Stored data:

____

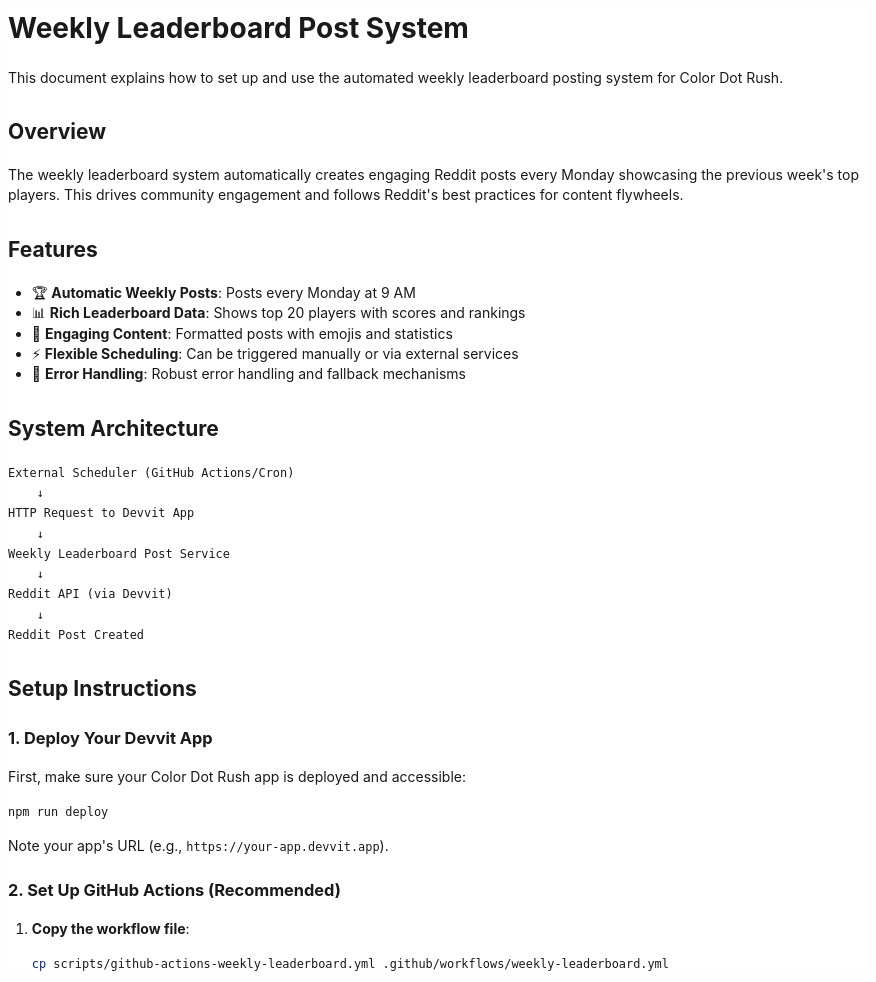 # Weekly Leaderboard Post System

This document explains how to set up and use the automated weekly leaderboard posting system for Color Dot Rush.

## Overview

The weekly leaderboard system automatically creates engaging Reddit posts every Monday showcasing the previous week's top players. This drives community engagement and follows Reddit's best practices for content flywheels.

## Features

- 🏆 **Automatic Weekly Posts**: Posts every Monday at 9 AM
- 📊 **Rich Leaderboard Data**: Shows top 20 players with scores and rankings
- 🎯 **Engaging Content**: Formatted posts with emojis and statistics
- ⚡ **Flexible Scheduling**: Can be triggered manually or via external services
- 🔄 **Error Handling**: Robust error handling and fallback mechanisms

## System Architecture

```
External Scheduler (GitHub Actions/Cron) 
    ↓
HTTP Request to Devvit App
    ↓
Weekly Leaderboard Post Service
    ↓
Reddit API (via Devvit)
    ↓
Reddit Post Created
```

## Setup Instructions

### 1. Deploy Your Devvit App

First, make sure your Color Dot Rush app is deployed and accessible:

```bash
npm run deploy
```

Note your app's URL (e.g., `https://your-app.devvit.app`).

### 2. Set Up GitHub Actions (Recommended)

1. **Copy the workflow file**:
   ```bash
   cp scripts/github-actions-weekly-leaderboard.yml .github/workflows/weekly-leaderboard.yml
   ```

____

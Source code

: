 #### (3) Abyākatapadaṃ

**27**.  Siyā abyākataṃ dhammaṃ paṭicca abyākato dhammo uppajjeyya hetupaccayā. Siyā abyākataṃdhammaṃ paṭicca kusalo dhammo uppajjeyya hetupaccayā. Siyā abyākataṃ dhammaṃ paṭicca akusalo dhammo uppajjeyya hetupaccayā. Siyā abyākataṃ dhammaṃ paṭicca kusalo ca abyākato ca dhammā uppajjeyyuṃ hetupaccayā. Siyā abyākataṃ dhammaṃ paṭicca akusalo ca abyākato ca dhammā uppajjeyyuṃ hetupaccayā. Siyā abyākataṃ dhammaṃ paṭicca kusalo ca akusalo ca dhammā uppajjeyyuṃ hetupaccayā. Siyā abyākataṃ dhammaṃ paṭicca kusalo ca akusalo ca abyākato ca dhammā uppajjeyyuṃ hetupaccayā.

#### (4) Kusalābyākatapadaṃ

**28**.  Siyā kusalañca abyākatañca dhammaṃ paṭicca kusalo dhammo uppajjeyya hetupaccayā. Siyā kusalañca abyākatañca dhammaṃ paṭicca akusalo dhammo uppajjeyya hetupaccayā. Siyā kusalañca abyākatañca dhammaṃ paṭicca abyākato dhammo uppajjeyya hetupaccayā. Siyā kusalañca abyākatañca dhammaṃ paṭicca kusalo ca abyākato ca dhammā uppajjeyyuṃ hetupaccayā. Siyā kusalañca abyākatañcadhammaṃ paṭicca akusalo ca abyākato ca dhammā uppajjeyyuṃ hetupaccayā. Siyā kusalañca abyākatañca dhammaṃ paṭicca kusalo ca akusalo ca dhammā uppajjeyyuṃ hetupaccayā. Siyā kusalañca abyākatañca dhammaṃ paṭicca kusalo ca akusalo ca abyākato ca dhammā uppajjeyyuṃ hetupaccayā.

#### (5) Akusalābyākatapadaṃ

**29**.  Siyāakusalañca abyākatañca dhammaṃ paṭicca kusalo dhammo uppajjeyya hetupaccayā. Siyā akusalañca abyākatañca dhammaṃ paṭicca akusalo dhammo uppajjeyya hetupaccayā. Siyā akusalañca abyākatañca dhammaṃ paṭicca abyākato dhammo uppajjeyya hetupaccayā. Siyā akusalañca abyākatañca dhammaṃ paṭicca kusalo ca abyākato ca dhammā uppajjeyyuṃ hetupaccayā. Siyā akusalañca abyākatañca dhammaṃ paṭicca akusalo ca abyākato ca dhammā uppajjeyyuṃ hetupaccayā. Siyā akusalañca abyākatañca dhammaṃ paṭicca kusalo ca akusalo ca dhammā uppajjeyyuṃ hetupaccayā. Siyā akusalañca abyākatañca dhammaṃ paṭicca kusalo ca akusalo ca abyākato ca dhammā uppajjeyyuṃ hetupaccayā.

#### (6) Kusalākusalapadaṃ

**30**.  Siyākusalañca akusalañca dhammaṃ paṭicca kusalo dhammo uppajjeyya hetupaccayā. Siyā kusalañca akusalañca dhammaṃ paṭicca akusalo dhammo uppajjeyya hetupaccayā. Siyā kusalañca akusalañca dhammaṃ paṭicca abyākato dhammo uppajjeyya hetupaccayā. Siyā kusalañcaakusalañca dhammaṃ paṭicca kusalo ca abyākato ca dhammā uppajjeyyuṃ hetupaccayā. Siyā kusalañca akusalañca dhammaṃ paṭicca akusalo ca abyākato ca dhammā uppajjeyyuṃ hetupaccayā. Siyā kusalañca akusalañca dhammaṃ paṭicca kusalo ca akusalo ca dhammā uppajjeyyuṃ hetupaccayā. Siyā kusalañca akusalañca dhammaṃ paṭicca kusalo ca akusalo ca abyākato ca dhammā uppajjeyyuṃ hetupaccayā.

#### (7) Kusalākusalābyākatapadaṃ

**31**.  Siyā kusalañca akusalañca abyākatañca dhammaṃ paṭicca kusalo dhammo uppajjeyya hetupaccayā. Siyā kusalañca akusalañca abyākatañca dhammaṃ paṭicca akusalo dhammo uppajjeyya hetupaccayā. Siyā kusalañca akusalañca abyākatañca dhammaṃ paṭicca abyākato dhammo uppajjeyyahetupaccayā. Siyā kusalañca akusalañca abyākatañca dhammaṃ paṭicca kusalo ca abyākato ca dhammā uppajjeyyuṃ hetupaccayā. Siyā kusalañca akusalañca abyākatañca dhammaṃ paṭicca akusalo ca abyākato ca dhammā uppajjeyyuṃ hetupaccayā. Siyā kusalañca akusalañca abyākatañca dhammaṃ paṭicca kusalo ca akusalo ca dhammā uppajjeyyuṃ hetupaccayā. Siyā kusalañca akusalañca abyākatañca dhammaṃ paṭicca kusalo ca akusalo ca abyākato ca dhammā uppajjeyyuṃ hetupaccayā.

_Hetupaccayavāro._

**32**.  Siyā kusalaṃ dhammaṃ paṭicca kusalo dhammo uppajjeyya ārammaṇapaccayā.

____

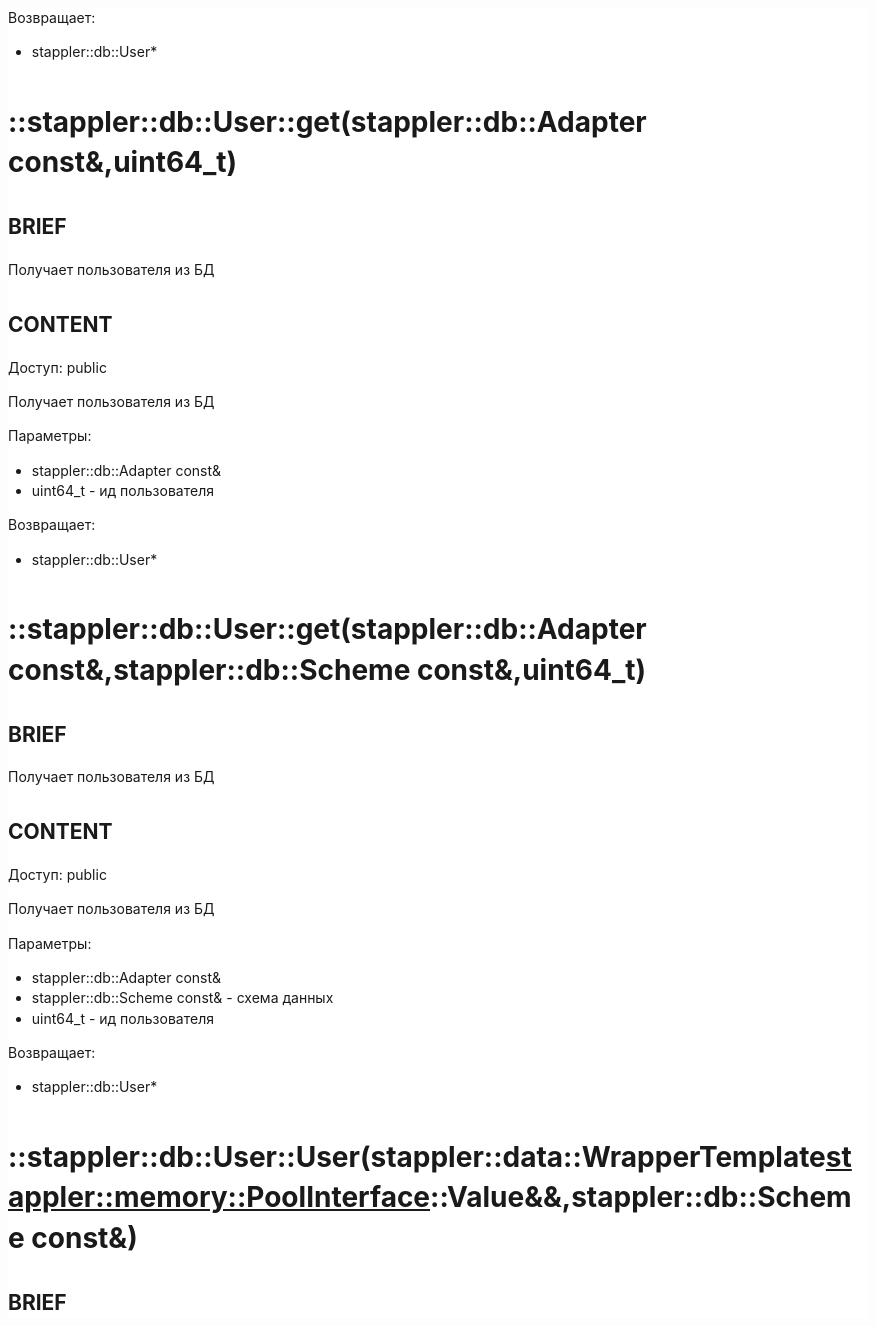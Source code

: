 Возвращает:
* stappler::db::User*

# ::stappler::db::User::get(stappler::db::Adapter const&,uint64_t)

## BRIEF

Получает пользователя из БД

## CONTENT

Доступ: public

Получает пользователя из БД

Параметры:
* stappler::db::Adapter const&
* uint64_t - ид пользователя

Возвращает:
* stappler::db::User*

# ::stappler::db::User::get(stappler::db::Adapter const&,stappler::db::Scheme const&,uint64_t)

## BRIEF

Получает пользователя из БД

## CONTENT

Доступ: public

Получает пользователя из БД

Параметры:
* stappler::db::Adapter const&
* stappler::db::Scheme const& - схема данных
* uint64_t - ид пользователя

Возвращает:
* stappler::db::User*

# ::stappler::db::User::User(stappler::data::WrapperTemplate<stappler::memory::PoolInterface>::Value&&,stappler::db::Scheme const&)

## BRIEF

____

ACTIVITY>
Restate word for word the entries above, starting at the line with "- 🔄 **Error" and ending at the line with "Note your app's", inclusive, and no others.

WRITTEN SOLUTION>
- 🔄 **Error Handling**: Robust error handling and fallback mechanisms

## System Architecture

```
External Scheduler (GitHub Actions/Cron) 
    ↓
HTTP Request to Devvit App
    ↓
Weekly Leaderboard Post Service
    ↓
Reddit API (via Devvit)
    ↓
Reddit Post Created
```

## Setup Instructions

### 1. Deploy Your Devvit App

First, make sure your Color Dot Rush app is deployed and accessible:

```bash
npm run deploy
```

Note your app's URL (e.g., `https://your-app.devvit.app`).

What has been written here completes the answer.